Saint Anthony’s Feast & Saint Lucy’s Feast: A Double Header of Italian Street Festivals

By Dana Ferrante ’17

Unlike a restaurant, food truck, or vending machine, the opportunity to go to saint feasts only comes around once a year. No cancellations, no rain checks. These feasts come, they conquer, and they make you wait a whole year for their next appearance.

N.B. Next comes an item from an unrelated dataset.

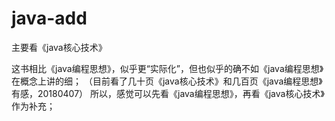 # java-add
主要看《java核心技术》

这书相比《java编程思想》，似乎更“实际化”，但也似乎的确不如《java编程思想》在概念上讲的细；
（目前看了几十页《java核心技术》和几百页《java编程思想》有感，20180407）
所以，感觉可以先看《java编程思想》，再看《java核心技术》作为补充；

We don’t want you to miss out, so mark your calendars for August 29th-31st, when Saint Anthony’s Street Festival takes over Boston’s North End. For anyone out there who has never been outside Harvard Square, the North End is basically Boston’s “Little Italy.” It’s where you’ll find the city’s best cannoli, more fettucine alfredo than you’ve ever thought possible, and of course, gelato on every street corner. While we highly recommend that one day you make your way to Hanover Street (essentially the Appian Way of the North End) to discover for yourself what treasures lie down its winding alleyways, there’s no better time for an introduction to this Italian-American village than Saint Anthony’s feast.

Source: http://www.yelp.com/biz_photos/st-anthonys-feast-boston?select=rHKXTUiPcgzSv9HoDyUK9A#rY0IvspFhTGUc4ReRNSBVA
St. Anthony’s festival in the heart of the North End/

Opening ceremonies begin with a small procession of Saint Anthony on Friday at 7pm, with a musical performance starting soon after at 7:30pm, but the real party starts (and practically never finishes) on the weekend. By noontime on Saturday, the Streets will be flooded with white stalls, as local businesses offer their best to the hungry crowds. Arancini, calzones, cannoli, calamari, hazelnuts, sausage and peppers, torrone, pizzele, clams, caprese sandwiches —and that’s just the beginning.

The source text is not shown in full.